Return all the entries word for word, minus the pictures.
|---|
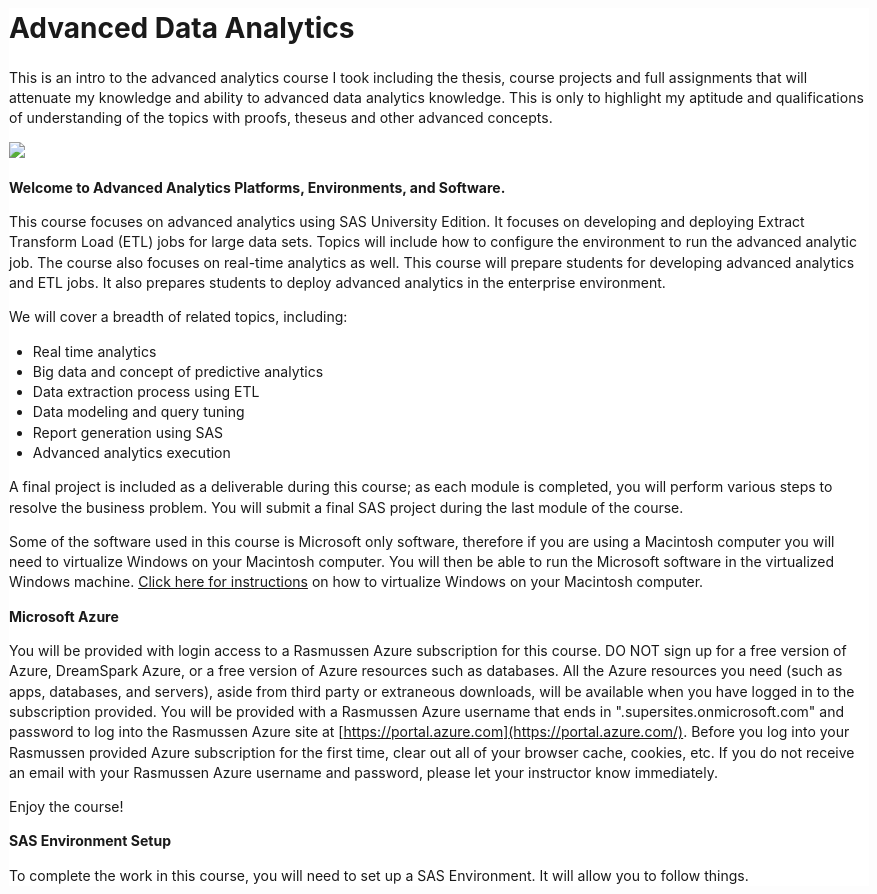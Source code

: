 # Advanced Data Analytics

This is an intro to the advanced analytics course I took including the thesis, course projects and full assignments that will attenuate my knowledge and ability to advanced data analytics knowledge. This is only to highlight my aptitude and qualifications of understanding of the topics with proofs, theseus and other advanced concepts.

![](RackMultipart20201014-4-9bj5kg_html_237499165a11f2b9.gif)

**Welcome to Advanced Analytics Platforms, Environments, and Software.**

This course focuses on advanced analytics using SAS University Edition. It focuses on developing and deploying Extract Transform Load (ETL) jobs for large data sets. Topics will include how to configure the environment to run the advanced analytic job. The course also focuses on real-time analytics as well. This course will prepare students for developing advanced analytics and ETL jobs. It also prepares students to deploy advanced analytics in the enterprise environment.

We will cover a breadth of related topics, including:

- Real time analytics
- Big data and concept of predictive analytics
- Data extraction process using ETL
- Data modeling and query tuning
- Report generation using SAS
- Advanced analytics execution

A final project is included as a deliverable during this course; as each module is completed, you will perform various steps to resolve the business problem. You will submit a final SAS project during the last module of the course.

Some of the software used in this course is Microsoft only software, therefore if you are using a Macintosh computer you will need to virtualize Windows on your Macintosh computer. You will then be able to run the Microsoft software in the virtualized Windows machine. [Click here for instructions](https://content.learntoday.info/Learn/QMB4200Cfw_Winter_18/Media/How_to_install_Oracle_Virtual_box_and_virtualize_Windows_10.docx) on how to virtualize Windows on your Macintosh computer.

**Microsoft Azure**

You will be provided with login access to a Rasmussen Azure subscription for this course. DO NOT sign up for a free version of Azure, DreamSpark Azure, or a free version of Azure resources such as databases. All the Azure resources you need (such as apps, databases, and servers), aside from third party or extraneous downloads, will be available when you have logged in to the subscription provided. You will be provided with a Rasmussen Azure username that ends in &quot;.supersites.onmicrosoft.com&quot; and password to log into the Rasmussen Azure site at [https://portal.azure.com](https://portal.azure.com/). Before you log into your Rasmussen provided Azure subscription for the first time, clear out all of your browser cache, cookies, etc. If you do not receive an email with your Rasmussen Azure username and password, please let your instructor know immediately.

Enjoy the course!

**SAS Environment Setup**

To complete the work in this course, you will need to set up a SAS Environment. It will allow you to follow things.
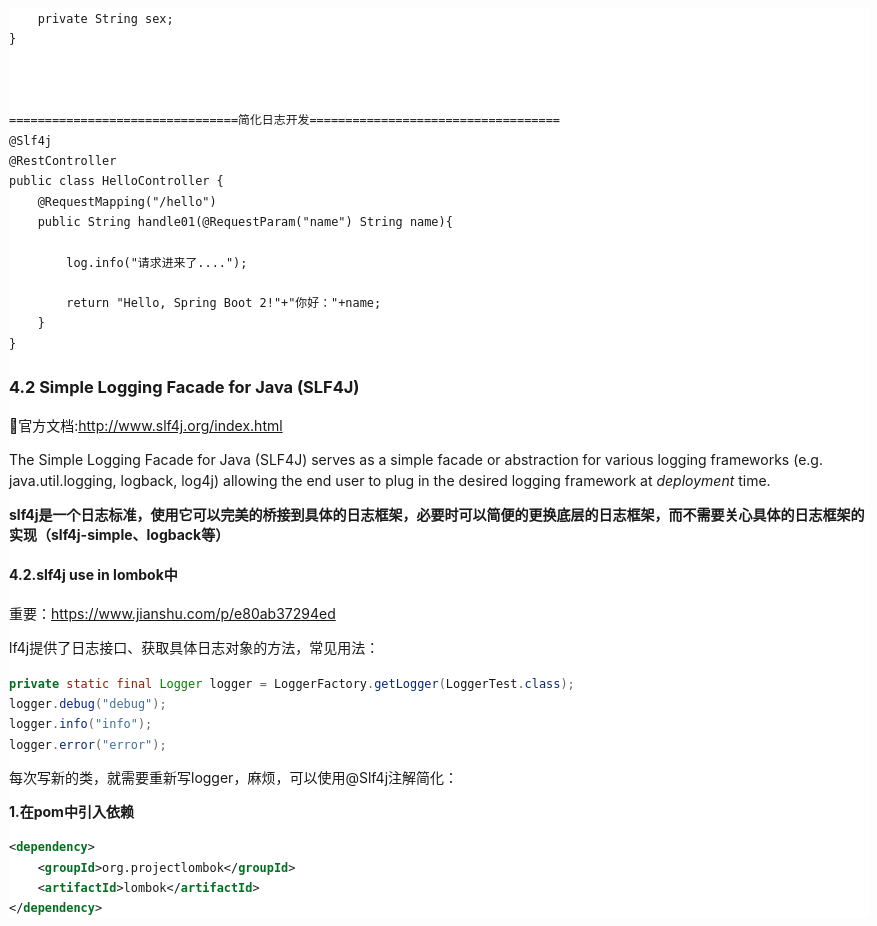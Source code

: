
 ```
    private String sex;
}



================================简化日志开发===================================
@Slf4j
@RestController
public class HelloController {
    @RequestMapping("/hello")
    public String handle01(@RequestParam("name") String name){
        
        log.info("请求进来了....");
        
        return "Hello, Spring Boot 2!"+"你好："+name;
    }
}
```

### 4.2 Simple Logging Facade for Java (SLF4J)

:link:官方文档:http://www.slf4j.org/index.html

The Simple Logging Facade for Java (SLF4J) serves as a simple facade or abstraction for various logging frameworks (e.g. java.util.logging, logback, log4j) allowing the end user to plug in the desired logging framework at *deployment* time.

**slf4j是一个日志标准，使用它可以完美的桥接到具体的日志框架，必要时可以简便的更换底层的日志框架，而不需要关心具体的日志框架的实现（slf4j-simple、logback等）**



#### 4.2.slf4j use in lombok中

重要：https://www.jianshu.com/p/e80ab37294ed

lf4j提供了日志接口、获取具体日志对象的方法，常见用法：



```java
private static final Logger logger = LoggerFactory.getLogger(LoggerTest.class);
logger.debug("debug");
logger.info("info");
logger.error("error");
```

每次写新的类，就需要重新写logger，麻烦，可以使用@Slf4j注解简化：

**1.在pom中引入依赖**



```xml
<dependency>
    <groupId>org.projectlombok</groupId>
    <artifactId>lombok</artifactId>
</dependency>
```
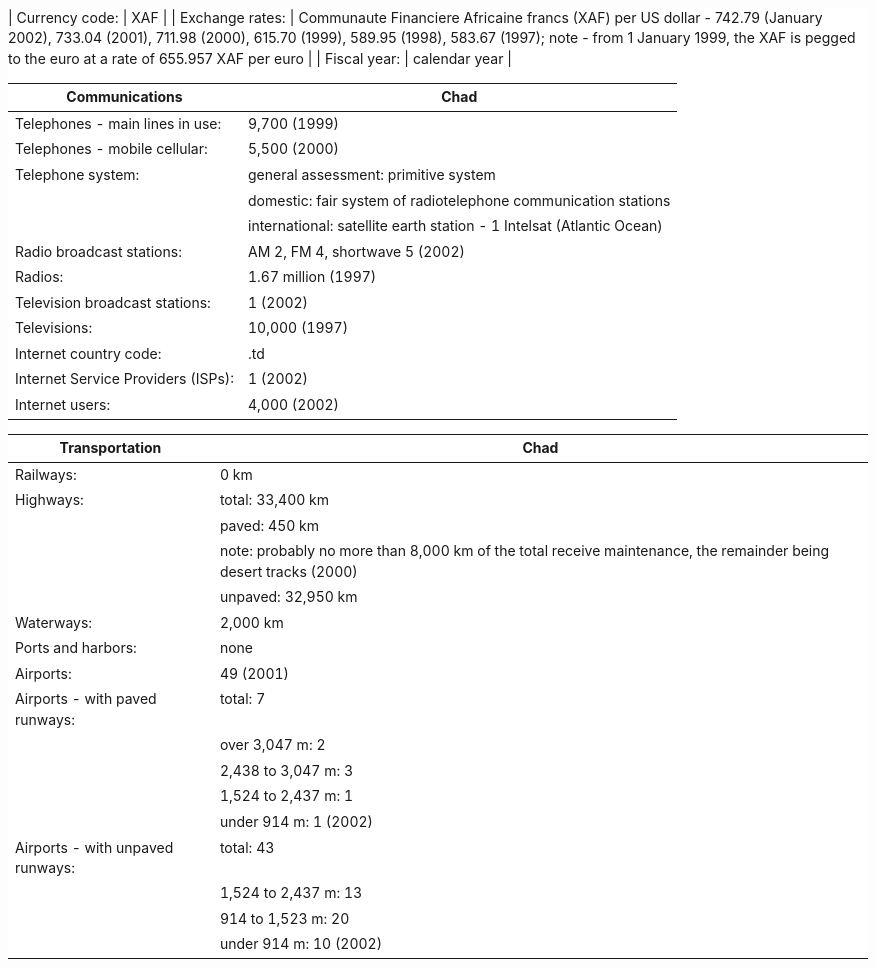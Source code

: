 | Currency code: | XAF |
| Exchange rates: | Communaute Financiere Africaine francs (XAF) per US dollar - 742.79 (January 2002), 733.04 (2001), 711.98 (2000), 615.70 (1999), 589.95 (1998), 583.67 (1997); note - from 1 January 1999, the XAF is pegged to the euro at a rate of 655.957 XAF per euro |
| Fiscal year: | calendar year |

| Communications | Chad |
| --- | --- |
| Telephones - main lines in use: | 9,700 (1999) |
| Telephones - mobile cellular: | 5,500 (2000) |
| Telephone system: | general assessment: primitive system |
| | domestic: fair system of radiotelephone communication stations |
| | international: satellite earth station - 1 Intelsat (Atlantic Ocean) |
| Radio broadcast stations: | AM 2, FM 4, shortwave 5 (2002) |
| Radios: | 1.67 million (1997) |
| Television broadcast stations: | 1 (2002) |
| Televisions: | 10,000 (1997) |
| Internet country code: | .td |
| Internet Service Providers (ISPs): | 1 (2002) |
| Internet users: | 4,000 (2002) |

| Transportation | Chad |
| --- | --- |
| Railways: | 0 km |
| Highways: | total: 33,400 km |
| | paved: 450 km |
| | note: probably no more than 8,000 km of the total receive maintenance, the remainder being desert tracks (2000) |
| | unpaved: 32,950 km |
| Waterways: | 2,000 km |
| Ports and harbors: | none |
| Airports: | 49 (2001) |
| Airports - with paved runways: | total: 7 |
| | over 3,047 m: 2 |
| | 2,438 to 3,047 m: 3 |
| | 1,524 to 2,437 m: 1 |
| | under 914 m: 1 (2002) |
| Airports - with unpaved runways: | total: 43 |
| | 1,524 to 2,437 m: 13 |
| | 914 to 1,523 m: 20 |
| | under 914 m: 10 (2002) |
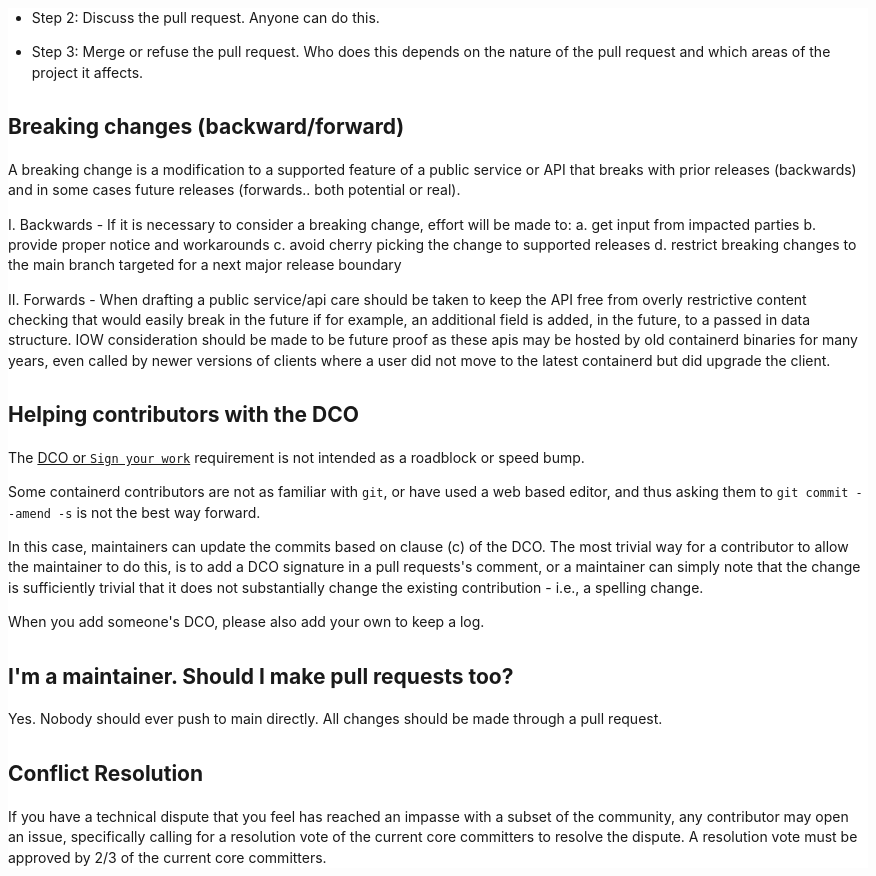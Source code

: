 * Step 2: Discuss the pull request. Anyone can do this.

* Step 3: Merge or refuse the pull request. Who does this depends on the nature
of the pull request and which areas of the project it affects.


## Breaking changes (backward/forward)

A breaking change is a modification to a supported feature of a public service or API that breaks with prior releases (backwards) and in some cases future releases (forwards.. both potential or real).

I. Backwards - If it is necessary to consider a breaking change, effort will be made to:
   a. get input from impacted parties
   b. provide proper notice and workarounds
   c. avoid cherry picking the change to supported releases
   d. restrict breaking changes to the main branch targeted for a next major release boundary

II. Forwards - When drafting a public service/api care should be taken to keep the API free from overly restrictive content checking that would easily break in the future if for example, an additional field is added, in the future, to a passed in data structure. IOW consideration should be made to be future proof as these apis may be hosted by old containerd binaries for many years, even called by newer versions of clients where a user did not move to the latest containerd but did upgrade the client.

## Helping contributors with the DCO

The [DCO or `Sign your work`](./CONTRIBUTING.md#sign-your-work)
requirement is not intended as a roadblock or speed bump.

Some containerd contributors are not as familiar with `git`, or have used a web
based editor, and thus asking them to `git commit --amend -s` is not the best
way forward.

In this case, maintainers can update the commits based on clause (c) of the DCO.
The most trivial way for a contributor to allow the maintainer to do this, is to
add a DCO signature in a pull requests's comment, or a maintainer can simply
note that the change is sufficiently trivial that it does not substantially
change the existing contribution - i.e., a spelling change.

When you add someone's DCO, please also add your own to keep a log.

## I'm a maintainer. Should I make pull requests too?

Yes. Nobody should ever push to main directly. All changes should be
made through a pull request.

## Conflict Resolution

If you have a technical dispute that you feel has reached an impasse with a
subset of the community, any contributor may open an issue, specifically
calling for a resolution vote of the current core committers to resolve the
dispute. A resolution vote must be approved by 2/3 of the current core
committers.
|---|
* **OUTPUT BELOW**
Source code

: # Advanced Data Analytics

This is an intro to the advanced analytics course I took including the thesis, course projects and full assignments that will attenuate my knowledge and ability to advanced data analytics knowledge. This is only to highlight my aptitude and qualifications of understanding of the topics with proofs, theseus and other advanced concepts.

![](RackMultipart20201014-4-9bj5kg_html_237499165a11f2b9.gif)

**Welcome to Advanced Analytics Platforms, Environments, and Software.**

This course focuses on advanced analytics using SAS University Edition. It focuses on developing and deploying Extract Transform Load (ETL) jobs for large data sets. Topics will include how to configure the environment to run the advanced analytic job. The course also focuses on real-time analytics as well. This course will prepare students for developing advanced analytics and ETL jobs. It also prepares students to deploy advanced analytics in the enterprise environment.

We will cover a breadth of related topics, including:

- Real time analytics
- Big data and concept of predictive analytics
- Data extraction process using ETL
- Data modeling and query tuning
- Report generation using SAS
- Advanced analytics execution

A final project is included as a deliverable during this course; as each module is completed, you will perform various steps to resolve the business problem. You will submit a final SAS project during the last module of the course.

Some of the software used in this course is Microsoft only software, therefore if you are using a Macintosh computer you will need to virtualize Windows on your Macintosh computer. You will then be able to run the Microsoft software in the virtualized Windows machine. [Click here for instructions](https://content.learntoday.info/Learn/QMB4200Cfw_Winter_18/Media/How_to_install_Oracle_Virtual_box_and_virtualize_Windows_10.docx) on how to virtualize Windows on your Macintosh computer.

**Microsoft Azure**

You will be provided with login access to a Rasmussen Azure subscription for this course. DO NOT sign up for a free version of Azure, DreamSpark Azure, or a free version of Azure resources such as databases. All the Azure resources you need (such as apps, databases, and servers), aside from third party or extraneous downloads, will be available when you have logged in to the subscription provided. You will be provided with a Rasmussen Azure username that ends in &quot;.supersites.onmicrosoft.com&quot; and password to log into the Rasmussen Azure site at [https://portal.azure.com](https://portal.azure.com/). Before you log into your Rasmussen provided Azure subscription for the first time, clear out all of your browser cache, cookies, etc. If you do not receive an email with your Rasmussen Azure username and password, please let your instructor know immediately.

Enjoy the course!

**SAS Environment Setup**

To complete the work in this course, you will need to set up a SAS Environment. It will allow you to follow things.
Source code

:
 ```
    private String sex;
}



================================简化日志开发===================================
@Slf4j
@RestController
public class HelloController {
    @RequestMapping("/hello")
    public String handle01(@RequestParam("name") String name){
        
        log.info("请求进来了....");
        
        return "Hello, Spring Boot 2!"+"你好："+name;
    }
}
```

### 4.2 Simple Logging Facade for Java (SLF4J)

:link:官方文档:http://www.slf4j.org/index.html

The Simple Logging Facade for Java (SLF4J) serves as a simple facade or abstraction for various logging frameworks (e.g. java.util.logging, logback, log4j) allowing the end user to plug in the desired logging framework at *deployment* time.

**slf4j是一个日志标准，使用它可以完美的桥接到具体的日志框架，必要时可以简便的更换底层的日志框架，而不需要关心具体的日志框架的实现（slf4j-simple、logback等）**



#### 4.2.slf4j use in lombok中

重要：https://www.jianshu.com/p/e80ab37294ed

lf4j提供了日志接口、获取具体日志对象的方法，常见用法：



```java
private static final Logger logger = LoggerFactory.getLogger(LoggerTest.class);
logger.debug("debug");
logger.info("info");
logger.error("error");
```

每次写新的类，就需要重新写logger，麻烦，可以使用@Slf4j注解简化：

**1.在pom中引入依赖**



```xml
<dependency>
    <groupId>org.projectlombok</groupId>
    <artifactId>lombok</artifactId>
</dependency>
```
Source code

: | Currency code: | XAF |
| Exchange rates: | Communaute Financiere Africaine francs (XAF) per US dollar - 742.79 (January 2002), 733.04 (2001), 711.98 (2000), 615.70 (1999), 589.95 (1998), 583.67 (1997); note - from 1 January 1999, the XAF is pegged to the euro at a rate of 655.957 XAF per euro |
| Fiscal year: | calendar year |

| Communications | Chad |
| --- | --- |
| Telephones - main lines in use: | 9,700 (1999) |
| Telephones - mobile cellular: | 5,500 (2000) |
| Telephone system: | general assessment: primitive system |
| | domestic: fair system of radiotelephone communication stations |
| | international: satellite earth station - 1 Intelsat (Atlantic Ocean) |
| Radio broadcast stations: | AM 2, FM 4, shortwave 5 (2002) |
| Radios: | 1.67 million (1997) |
| Television broadcast stations: | 1 (2002) |
| Televisions: | 10,000 (1997) |
| Internet country code: | .td |
| Internet Service Providers (ISPs): | 1 (2002) |
| Internet users: | 4,000 (2002) |

| Transportation | Chad |
| --- | --- |
| Railways: | 0 km |
| Highways: | total: 33,400 km |
| | paved: 450 km |
| | note: probably no more than 8,000 km of the total receive maintenance, the remainder being desert tracks (2000) |
| | unpaved: 32,950 km |
| Waterways: | 2,000 km |
| Ports and harbors: | none |
| Airports: | 49 (2001) |
| Airports - with paved runways: | total: 7 |
| | over 3,047 m: 2 |
| | 2,438 to 3,047 m: 3 |
| | 1,524 to 2,437 m: 1 |
| | under 914 m: 1 (2002) |
| Airports - with unpaved runways: | total: 43 |
| | 1,524 to 2,437 m: 13 |
| | 914 to 1,523 m: 20 |
| | under 914 m: 10 (2002) |
Source code

: * Step 2: Discuss the pull request. Anyone can do this.

* Step 3: Merge or refuse the pull request. Who does this depends on the nature
of the pull request and which areas of the project it affects.


## Breaking changes (backward/forward)

A breaking change is a modification to a supported feature of a public service or API that breaks with prior releases (backwards) and in some cases future releases (forwards.. both potential or real).

I. Backwards - If it is necessary to consider a breaking change, effort will be made to:
   a. get input from impacted parties
   b. provide proper notice and workarounds
   c. avoid cherry picking the change to supported releases
   d. restrict breaking changes to the main branch targeted for a next major release boundary

II. Forwards - When drafting a public service/api care should be taken to keep the API free from overly restrictive content checking that would easily break in the future if for example, an additional field is added, in the future, to a passed in data structure. IOW consideration should be made to be future proof as these apis may be hosted by old containerd binaries for many years, even called by newer versions of clients where a user did not move to the latest containerd but did upgrade the client.

## Helping contributors with the DCO

The [DCO or `Sign your work`](./CONTRIBUTING.md#sign-your-work)
requirement is not intended as a roadblock or speed bump.

Some containerd contributors are not as familiar with `git`, or have used a web
based editor, and thus asking them to `git commit --amend -s` is not the best
way forward.

In this case, maintainers can update the commits based on clause (c) of the DCO.
The most trivial way for a contributor to allow the maintainer to do this, is to
add a DCO signature in a pull requests's comment, or a maintainer can simply
note that the change is sufficiently trivial that it does not substantially
change the existing contribution - i.e., a spelling change.

When you add someone's DCO, please also add your own to keep a log.

## I'm a maintainer. Should I make pull requests too?

Yes. Nobody should ever push to main directly. All changes should be
made through a pull request.

## Conflict Resolution

If you have a technical dispute that you feel has reached an impasse with a
subset of the community, any contributor may open an issue, specifically
calling for a resolution vote of the current core committers to resolve the
dispute. A resolution vote must be approved by 2/3 of the current core
committers.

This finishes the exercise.